If some advocates of the new eugenics are to be believed, future developments in technologies of genetic human enhancement are going to make very large benefits available to both individuals and societies. It seems to me that, should this ever eventuate, it will render it plausible to argue not only that individuals who are not making the socially validated choices are doing the wrong thing , but that they should be incentivised to make the right choice, or even punished for, or prevented from, making the “wrong” choice. Still, today, we occasionally see the re-emergence of bigoted ideas about what constitutes “good genes” and who should be having children….. even of policies of forced sterilization. So I don’t think we’re as far from the history of the bad old eugenics as many bioethicists would like to think.

The other danger with the contemporary philosophical enthusiasm for the new eugenics is that all the talk about the contribution that genes make to a good human life — about some people having “better genes” — may encourage a return to dubious “genetic” accounts of the origins of inequality. Responsible scholars will always emphasise that genes and environment work together and that you can’t simply read off someone’s genetics from their social status. However, there are all sorts of social and political forces at work today that encourage us to think that people who are essentially lucky, who become wealthy as result of a series of fortuitous circumstances that allowed them to succeed where other people with similar ambitions failed, must actually be geniuses… that there must be something in them rather than in the history that led to them being where they are that made them successful.

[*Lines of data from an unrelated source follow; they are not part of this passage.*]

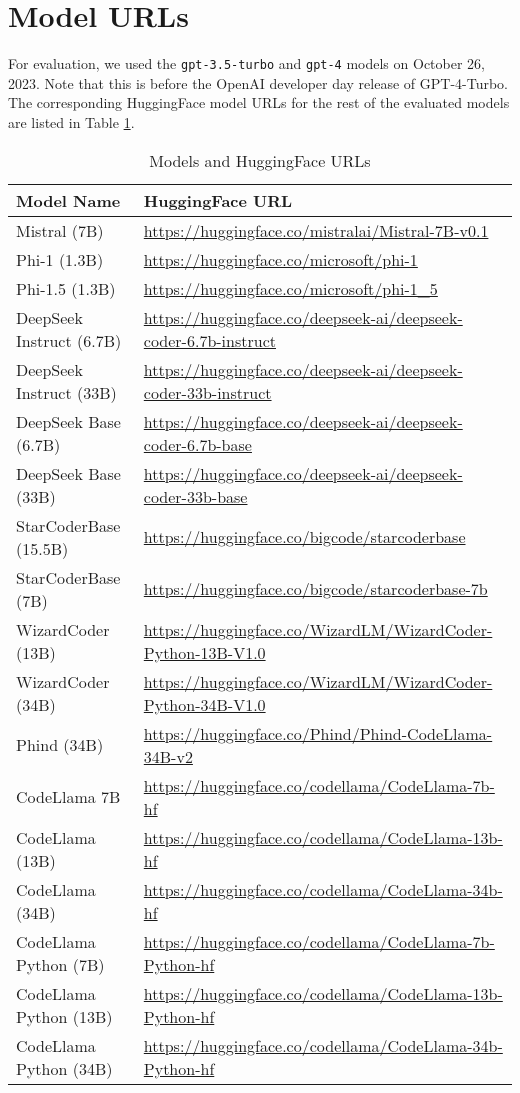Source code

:\section{Model URLs}\label{sec:appendix-models}
For evaluation, we used the \texttt{gpt-3.5-turbo} and \texttt{gpt-4} models on October 26, 2023. Note that this is before the OpenAI developer day release of GPT-4-Turbo. The corresponding HuggingFace model URLs for the rest of the evaluated models are listed in Table \ref{tab:model-url-list}.

\begin{table}[h]
    \centering
    \small
    \caption{Models and HuggingFace URLs}
    \begin{tabular}{|ll|}
        \hline
        \textbf{Model Name} & \textbf{HuggingFace URL} \\
        \hline
        Mistral (7B) & \url{https://huggingface.co/mistralai/Mistral-7B-v0.1} \\
        Phi-1 (1.3B) & \url{https://huggingface.co/microsoft/phi-1} \\
        Phi-1.5 (1.3B) & \url{https://huggingface.co/microsoft/phi-1_5} \\
        DeepSeek Instruct (6.7B) & \url{https://huggingface.co/deepseek-ai/deepseek-coder-6.7b-instruct} \\
        DeepSeek Instruct (33B) & \url{https://huggingface.co/deepseek-ai/deepseek-coder-33b-instruct} \\
        DeepSeek Base (6.7B) & \url{https://huggingface.co/deepseek-ai/deepseek-coder-6.7b-base} \\
        DeepSeek Base (33B) & \url{https://huggingface.co/deepseek-ai/deepseek-coder-33b-base} \\
        StarCoderBase (15.5B) & \url{https://huggingface.co/bigcode/starcoderbase} \\
        StarCoderBase (7B) & \url{https://huggingface.co/bigcode/starcoderbase-7b} \\
        WizardCoder (13B) & \url{https://huggingface.co/WizardLM/WizardCoder-Python-13B-V1.0} \\
        WizardCoder (34B) & \url{https://huggingface.co/WizardLM/WizardCoder-Python-34B-V1.0} \\
        Phind (34B) & \url{https://huggingface.co/Phind/Phind-CodeLlama-34B-v2} \\
        CodeLlama 7B & \url{https://huggingface.co/codellama/CodeLlama-7b-hf} \\
        CodeLlama (13B) & \url{https://huggingface.co/codellama/CodeLlama-13b-hf} \\
        CodeLlama (34B) & \url{https://huggingface.co/codellama/CodeLlama-34b-hf} \\
        CodeLlama Python (7B) & \url{https://huggingface.co/codellama/CodeLlama-7b-Python-hf} \\
        CodeLlama Python (13B) & \url{https://huggingface.co/codellama/CodeLlama-13b-Python-hf} \\
        CodeLlama Python (34B) & \url{https://huggingface.co/codellama/CodeLlama-34b-Python-hf} \\
        \hline
    \end{tabular}
    \label{tab:model-url-list}
\end{table}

Then it’s an easy leap to the conclusion that, if this person is a genius — which they must be because they have billions of dollars — it is because of their genes. Perhaps more importantly, the same argument is run at the other end of the social spectrum such that some people will look at others who are in prison or are drug addicted or are socially marginal, and reach for a “genetic” explanation for why that’s the case. Even if new reproductive and/or genetic technologies never realise the potential that advocates of the new eugenics think they might have, the social and political consequences of the contemporary philosophical debate about them are reason to fear that the “new” eugenics cannot be entirely divorced from the shameful history of eugenics in the 20^th century.